→ **WHAT THIS TASK INVOLVES**
All that is needed is the number of lines in the records that contain the word "most", stated without anything else.

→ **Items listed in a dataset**
◇ ◇ ◇

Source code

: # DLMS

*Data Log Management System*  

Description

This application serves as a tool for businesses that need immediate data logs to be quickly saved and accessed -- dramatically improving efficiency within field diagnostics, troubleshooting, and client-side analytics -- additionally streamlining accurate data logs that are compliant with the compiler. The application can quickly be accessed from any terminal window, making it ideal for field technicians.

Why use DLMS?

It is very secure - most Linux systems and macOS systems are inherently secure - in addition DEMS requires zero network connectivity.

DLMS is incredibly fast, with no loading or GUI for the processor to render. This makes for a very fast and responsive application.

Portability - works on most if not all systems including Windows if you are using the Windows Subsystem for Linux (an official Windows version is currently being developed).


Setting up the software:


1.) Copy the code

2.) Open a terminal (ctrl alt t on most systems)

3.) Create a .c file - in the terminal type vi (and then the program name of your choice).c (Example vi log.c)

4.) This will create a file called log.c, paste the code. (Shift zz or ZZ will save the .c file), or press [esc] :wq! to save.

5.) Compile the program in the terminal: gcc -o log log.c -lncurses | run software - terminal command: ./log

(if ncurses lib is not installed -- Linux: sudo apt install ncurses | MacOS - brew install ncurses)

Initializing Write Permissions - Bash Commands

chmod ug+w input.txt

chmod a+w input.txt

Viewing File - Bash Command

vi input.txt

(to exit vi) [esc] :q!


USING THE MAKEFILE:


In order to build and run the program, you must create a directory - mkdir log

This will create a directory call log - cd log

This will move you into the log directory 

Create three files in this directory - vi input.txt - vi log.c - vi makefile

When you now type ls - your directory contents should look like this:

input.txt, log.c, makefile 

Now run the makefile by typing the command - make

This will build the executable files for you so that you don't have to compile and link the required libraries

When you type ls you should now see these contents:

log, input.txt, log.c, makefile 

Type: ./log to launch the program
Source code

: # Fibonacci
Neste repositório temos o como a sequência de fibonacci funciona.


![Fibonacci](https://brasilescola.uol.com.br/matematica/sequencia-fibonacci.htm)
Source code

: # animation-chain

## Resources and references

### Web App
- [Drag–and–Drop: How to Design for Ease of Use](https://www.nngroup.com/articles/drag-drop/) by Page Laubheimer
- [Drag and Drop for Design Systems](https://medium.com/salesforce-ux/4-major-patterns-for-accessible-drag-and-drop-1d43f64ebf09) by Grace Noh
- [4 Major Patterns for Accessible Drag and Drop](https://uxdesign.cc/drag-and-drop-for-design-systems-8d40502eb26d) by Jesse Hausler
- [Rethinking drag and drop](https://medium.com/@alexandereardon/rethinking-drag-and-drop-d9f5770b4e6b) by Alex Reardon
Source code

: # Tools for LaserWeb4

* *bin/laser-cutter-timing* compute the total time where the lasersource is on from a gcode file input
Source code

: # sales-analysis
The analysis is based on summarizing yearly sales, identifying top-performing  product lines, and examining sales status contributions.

◇ ◇ ◇

→ **SOLUTION TO THE EXERCISE**
3